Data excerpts
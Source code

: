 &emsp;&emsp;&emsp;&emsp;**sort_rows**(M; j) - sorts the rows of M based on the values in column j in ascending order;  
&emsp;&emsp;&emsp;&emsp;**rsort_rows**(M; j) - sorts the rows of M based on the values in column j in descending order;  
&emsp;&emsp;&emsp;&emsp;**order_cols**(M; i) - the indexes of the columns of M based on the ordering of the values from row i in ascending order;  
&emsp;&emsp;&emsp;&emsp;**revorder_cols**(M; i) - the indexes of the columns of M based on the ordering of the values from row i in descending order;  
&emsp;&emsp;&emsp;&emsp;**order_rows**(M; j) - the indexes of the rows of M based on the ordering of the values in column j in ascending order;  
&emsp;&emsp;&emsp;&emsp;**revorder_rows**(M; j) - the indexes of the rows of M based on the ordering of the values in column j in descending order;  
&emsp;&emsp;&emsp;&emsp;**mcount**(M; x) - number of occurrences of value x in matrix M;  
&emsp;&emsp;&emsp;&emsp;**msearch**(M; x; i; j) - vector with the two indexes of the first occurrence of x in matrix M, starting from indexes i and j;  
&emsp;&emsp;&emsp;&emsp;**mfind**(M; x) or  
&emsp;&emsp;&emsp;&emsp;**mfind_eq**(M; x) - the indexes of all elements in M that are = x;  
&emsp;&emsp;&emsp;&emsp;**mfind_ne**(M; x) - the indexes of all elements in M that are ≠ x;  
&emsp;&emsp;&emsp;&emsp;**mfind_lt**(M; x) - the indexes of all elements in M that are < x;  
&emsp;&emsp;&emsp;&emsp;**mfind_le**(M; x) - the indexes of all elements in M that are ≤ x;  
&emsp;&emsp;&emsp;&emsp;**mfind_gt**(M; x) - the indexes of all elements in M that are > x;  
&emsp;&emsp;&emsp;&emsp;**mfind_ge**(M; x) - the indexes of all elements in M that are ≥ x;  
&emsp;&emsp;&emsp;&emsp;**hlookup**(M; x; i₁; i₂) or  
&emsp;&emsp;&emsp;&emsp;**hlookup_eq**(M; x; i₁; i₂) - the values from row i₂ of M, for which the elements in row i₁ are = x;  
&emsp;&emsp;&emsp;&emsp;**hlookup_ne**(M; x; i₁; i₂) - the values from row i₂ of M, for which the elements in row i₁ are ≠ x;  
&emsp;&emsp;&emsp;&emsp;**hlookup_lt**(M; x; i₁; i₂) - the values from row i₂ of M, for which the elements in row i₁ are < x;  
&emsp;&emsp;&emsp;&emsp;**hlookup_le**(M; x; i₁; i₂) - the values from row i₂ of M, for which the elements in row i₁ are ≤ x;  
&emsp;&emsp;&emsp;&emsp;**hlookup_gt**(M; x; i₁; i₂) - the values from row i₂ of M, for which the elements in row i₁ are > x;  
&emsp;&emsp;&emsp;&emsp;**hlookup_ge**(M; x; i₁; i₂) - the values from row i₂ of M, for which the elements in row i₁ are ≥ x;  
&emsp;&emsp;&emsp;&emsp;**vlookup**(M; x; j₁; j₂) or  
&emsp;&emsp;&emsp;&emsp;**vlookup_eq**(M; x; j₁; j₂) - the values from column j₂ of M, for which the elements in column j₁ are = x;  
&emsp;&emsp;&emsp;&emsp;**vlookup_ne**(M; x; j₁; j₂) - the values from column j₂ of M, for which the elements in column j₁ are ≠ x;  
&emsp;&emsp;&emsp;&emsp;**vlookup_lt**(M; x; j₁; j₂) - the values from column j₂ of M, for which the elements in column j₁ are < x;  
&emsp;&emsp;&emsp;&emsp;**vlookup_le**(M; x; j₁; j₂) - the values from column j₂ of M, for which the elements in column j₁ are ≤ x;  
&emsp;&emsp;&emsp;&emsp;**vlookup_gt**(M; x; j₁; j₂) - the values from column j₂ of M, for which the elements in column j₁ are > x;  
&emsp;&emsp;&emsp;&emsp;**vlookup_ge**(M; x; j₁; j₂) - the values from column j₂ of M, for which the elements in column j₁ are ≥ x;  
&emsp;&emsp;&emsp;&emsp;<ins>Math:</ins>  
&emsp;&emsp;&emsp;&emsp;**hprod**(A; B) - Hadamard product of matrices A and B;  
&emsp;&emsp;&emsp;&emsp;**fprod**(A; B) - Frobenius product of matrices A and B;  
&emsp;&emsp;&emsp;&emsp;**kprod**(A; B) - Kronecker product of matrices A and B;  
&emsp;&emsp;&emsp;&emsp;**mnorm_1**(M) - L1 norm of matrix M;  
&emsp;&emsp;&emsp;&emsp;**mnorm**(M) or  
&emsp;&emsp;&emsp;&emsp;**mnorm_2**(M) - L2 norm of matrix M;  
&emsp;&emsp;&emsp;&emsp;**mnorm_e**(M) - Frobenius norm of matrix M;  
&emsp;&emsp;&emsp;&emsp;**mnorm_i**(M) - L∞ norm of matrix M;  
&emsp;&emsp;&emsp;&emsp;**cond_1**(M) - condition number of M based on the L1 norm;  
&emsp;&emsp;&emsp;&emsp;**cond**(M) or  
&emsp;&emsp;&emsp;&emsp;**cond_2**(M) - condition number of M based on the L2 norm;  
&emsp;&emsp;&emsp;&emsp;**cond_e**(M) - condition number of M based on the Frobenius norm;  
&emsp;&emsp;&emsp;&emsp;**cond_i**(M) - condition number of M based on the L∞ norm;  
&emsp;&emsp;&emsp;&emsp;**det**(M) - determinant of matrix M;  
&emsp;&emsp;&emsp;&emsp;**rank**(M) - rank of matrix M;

EXERCISE DIRECTIONS: Nothing but an exact reproduction of the entries is wanted.

REPLY TO THE EXERCISE:
Source code

: &emsp;&emsp;&emsp;&emsp;**sort_rows**(M; j) - sorts the rows of M based on the values in column j in ascending order;  
&emsp;&emsp;&emsp;&emsp;**rsort_rows**(M; j) - sorts the rows of M based on the values in column j in descending order;  
&emsp;&emsp;&emsp;&emsp;**order_cols**(M; i) - the indexes of the columns of M based on the ordering of the values from row i in ascending order;  
&emsp;&emsp;&emsp;&emsp;**revorder_cols**(M; i) - the indexes of the columns of M based on the ordering of the values from row i in descending order;  
&emsp;&emsp;&emsp;&emsp;**order_rows**(M; j) - the indexes of the rows of M based on the ordering of the values in column j in ascending order;  
&emsp;&emsp;&emsp;&emsp;**revorder_rows**(M; j) - the indexes of the rows of M based on the ordering of the values in column j in descending order;  
&emsp;&emsp;&emsp;&emsp;**mcount**(M; x) - number of occurrences of value x in matrix M;  
&emsp;&emsp;&emsp;&emsp;**msearch**(M; x; i; j) - vector with the two indexes of the first occurrence of x in matrix M, starting from indexes i and j;  
&emsp;&emsp;&emsp;&emsp;**mfind**(M; x) or  
&emsp;&emsp;&emsp;&emsp;**mfind_eq**(M; x) - the indexes of all elements in M that are = x;  
&emsp;&emsp;&emsp;&emsp;**mfind_ne**(M; x) - the indexes of all elements in M that are ≠ x;  
&emsp;&emsp;&emsp;&emsp;**mfind_lt**(M; x) - the indexes of all elements in M that are < x;  
&emsp;&emsp;&emsp;&emsp;**mfind_le**(M; x) - the indexes of all elements in M that are ≤ x;  
&emsp;&emsp;&emsp;&emsp;**mfind_gt**(M; x) - the indexes of all elements in M that are > x;  
&emsp;&emsp;&emsp;&emsp;**mfind_ge**(M; x) - the indexes of all elements in M that are ≥ x;  
&emsp;&emsp;&emsp;&emsp;**hlookup**(M; x; i₁; i₂) or  
&emsp;&emsp;&emsp;&emsp;**hlookup_eq**(M; x; i₁; i₂) - the values from row i₂ of M, for which the elements in row i₁ are = x;  
&emsp;&emsp;&emsp;&emsp;**hlookup_ne**(M; x; i₁; i₂) - the values from row i₂ of M, for which the elements in row i₁ are ≠ x;  
&emsp;&emsp;&emsp;&emsp;**hlookup_lt**(M; x; i₁; i₂) - the values from row i₂ of M, for which the elements in row i₁ are < x;  
&emsp;&emsp;&emsp;&emsp;**hlookup_le**(M; x; i₁; i₂) - the values from row i₂ of M, for which the elements in row i₁ are ≤ x;  
&emsp;&emsp;&emsp;&emsp;**hlookup_gt**(M; x; i₁; i₂) - the values from row i₂ of M, for which the elements in row i₁ are > x;  
&emsp;&emsp;&emsp;&emsp;**hlookup_ge**(M; x; i₁; i₂) - the values from row i₂ of M, for which the elements in row i₁ are ≥ x;  
&emsp;&emsp;&emsp;&emsp;**vlookup**(M; x; j₁; j₂) or  
&emsp;&emsp;&emsp;&emsp;**vlookup_eq**(M; x; j₁; j₂) - the values from column j₂ of M, for which the elements in column j₁ are = x;  
&emsp;&emsp;&emsp;&emsp;**vlookup_ne**(M; x; j₁; j₂) - the values from column j₂ of M, for which the elements in column j₁ are ≠ x;  
&emsp;&emsp;&emsp;&emsp;**vlookup_lt**(M; x; j₁; j₂) - the values from column j₂ of M, for which the elements in column j₁ are < x;  
&emsp;&emsp;&emsp;&emsp;**vlookup_le**(M; x; j₁; j₂) - the values from column j₂ of M, for which the elements in column j₁ are ≤ x;  
&emsp;&emsp;&emsp;&emsp;**vlookup_gt**(M; x; j₁; j₂) - the values from column j₂ of M, for which the elements in column j₁ are > x;  
&emsp;&emsp;&emsp;&emsp;**vlookup_ge**(M; x; j₁; j₂) - the values from column j₂ of M, for which the elements in column j₁ are ≥ x;  
&emsp;&emsp;&emsp;&emsp;<ins>Math:</ins>  
&emsp;&emsp;&emsp;&emsp;**hprod**(A; B) - Hadamard product of matrices A and B;  
&emsp;&emsp;&emsp;&emsp;**fprod**(A; B) - Frobenius product of matrices A and B;  
&emsp;&emsp;&emsp;&emsp;**kprod**(A; B) - Kronecker product of matrices A and B;  
&emsp;&emsp;&emsp;&emsp;**mnorm_1**(M) - L1 norm of matrix M;  
&emsp;&emsp;&emsp;&emsp;**mnorm**(M) or  
&emsp;&emsp;&emsp;&emsp;**mnorm_2**(M) - L2 norm of matrix M;  
&emsp;&emsp;&emsp;&emsp;**mnorm_e**(M) - Frobenius norm of matrix M;  
&emsp;&emsp;&emsp;&emsp;**mnorm_i**(M) - L∞ norm of matrix M;  
&emsp;&emsp;&emsp;&emsp;**cond_1**(M) - condition number of M based on the L1 norm;  
&emsp;&emsp;&emsp;&emsp;**cond**(M) or  
&emsp;&emsp;&emsp;&emsp;**cond_2**(M) - condition number of M based on the L2 norm;  
&emsp;&emsp;&emsp;&emsp;**cond_e**(M) - condition number of M based on the Frobenius norm;  
&emsp;&emsp;&emsp;&emsp;**cond_i**(M) - condition number of M based on the L∞ norm;  
&emsp;&emsp;&emsp;&emsp;**det**(M) - determinant of matrix M;  
&emsp;&emsp;&emsp;&emsp;**rank**(M) - rank of matrix M;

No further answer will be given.